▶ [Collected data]
————————
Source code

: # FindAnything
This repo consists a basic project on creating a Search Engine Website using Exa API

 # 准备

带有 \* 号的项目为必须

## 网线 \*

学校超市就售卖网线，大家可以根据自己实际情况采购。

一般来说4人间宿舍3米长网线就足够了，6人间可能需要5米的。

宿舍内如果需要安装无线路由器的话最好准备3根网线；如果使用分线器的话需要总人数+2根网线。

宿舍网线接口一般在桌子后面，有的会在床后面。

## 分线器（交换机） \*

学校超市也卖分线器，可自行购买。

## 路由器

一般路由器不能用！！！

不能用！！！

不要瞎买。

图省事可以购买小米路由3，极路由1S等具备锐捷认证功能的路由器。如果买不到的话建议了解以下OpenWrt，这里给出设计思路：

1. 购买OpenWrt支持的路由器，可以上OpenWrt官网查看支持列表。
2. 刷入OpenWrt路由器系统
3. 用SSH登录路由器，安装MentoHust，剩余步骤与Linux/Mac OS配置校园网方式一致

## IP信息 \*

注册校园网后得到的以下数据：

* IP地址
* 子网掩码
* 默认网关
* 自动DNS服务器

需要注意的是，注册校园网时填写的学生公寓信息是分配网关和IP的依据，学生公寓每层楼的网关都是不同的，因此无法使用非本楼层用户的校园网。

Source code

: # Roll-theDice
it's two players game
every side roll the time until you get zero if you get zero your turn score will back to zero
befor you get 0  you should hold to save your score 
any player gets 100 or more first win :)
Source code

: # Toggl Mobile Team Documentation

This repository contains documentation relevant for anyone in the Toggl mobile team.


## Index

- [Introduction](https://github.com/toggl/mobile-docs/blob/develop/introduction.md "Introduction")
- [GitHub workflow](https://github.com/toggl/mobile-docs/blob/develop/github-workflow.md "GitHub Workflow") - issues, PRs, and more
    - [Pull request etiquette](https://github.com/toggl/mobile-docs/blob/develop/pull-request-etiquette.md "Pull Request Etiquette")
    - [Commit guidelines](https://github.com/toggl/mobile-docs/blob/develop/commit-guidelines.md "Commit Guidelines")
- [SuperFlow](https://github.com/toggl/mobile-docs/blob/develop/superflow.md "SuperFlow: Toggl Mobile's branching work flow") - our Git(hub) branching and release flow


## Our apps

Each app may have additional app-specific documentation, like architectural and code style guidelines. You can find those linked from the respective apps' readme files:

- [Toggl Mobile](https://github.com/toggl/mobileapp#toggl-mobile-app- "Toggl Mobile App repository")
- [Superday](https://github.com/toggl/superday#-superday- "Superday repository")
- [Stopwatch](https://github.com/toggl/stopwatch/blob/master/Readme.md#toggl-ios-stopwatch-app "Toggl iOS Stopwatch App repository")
————————
Each line from the top of the entries above through the line containing "2. 刷入OpenWrt路由器系统" must be transcribed exactly, and no other line may appear.

▶ [Answer to the problem]
Source code

: # FindAnything
This repo consists a basic project on creating a Search Engine Website using Exa API

 # 准备

带有 \* 号的项目为必须

## 网线 \*

学校超市就售卖网线，大家可以根据自己实际情况采购。

一般来说4人间宿舍3米长网线就足够了，6人间可能需要5米的。

宿舍内如果需要安装无线路由器的话最好准备3根网线；如果使用分线器的话需要总人数+2根网线。

宿舍网线接口一般在桌子后面，有的会在床后面。

## 分线器（交换机） \*

学校超市也卖分线器，可自行购买。

## 路由器

一般路由器不能用！！！

不能用！！！

不要瞎买。

图省事可以购买小米路由3，极路由1S等具备锐捷认证功能的路由器。如果买不到的话建议了解以下OpenWrt，这里给出设计思路：

1. 购买OpenWrt支持的路由器，可以上OpenWrt官网查看支持列表。
2. 刷入OpenWrt路由器系统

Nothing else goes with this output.